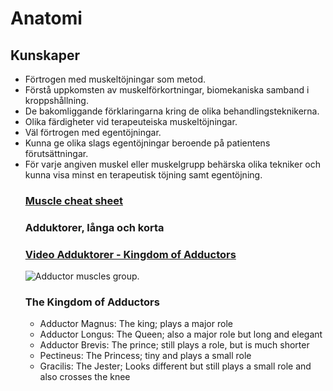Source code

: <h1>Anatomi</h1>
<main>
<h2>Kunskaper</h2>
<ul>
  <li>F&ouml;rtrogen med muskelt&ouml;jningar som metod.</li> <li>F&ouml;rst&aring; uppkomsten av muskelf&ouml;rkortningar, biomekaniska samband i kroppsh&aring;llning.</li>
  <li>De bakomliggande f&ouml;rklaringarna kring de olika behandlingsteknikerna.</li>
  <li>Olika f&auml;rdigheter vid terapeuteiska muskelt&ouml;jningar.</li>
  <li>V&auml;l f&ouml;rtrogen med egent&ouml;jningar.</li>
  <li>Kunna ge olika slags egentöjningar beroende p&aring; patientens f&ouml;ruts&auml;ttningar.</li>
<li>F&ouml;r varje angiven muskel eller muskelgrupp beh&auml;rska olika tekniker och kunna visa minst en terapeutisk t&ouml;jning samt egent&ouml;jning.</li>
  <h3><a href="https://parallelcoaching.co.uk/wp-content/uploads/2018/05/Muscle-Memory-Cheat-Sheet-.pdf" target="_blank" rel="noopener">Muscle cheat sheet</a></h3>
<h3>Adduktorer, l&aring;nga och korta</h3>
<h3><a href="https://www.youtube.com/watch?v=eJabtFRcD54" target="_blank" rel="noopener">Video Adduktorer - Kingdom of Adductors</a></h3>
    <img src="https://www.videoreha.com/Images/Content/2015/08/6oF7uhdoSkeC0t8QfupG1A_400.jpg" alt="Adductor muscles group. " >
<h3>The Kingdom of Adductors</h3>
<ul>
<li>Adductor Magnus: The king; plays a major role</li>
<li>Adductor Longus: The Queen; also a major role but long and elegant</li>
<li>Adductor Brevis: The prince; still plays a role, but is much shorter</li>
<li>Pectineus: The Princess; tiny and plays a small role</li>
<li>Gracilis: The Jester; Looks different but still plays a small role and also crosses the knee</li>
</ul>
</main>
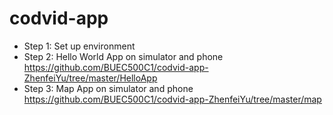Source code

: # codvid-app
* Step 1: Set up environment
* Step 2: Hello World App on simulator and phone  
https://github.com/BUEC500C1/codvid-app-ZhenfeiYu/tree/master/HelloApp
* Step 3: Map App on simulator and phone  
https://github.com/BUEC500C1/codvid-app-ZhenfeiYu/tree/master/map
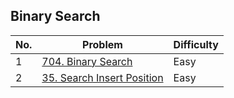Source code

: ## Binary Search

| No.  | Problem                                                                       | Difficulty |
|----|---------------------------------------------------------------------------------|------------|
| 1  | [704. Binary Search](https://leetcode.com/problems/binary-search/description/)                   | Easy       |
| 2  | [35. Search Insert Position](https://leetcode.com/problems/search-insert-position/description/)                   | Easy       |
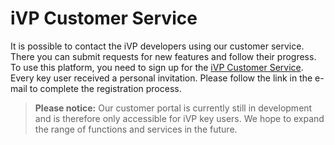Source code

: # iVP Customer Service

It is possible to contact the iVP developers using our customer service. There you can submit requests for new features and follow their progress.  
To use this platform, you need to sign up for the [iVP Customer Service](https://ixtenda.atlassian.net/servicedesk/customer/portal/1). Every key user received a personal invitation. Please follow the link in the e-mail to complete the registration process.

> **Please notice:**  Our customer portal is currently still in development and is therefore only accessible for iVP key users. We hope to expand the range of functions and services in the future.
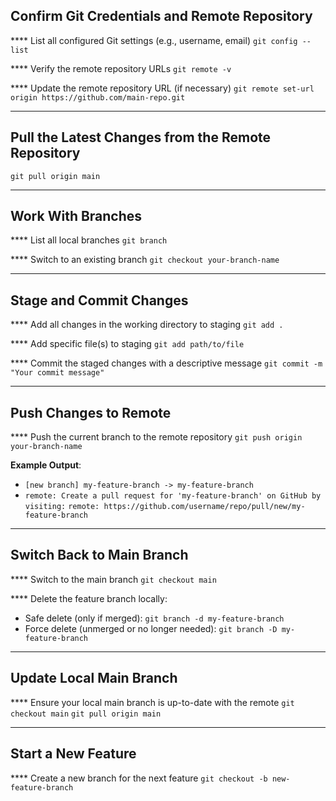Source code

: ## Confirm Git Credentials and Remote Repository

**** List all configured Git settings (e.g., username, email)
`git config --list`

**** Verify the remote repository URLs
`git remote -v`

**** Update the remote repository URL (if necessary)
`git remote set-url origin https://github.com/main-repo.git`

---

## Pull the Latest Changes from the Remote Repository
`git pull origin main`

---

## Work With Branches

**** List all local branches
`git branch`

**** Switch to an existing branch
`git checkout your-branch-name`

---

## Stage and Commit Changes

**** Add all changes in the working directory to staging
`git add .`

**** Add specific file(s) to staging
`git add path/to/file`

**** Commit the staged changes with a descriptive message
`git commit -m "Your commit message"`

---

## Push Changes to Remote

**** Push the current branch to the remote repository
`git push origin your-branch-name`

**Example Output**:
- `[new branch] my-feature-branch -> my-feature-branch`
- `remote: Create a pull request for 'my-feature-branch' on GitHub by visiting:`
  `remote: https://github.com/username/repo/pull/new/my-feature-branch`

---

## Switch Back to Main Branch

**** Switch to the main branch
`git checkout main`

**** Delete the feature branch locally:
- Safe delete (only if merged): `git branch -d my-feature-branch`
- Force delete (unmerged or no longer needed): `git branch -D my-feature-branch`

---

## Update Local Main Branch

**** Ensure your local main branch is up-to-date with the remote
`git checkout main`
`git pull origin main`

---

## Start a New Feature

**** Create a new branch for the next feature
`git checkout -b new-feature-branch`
·····
What is needed
When a line of the material holds the string "ZhenfeiYu", copy that line.

Answer
https://github.com/BUEC500C1/codvid-app-ZhenfeiYu/tree/master/HelloApp
https://github.com/BUEC500C1/codvid-app-ZhenfeiYu/tree/master/map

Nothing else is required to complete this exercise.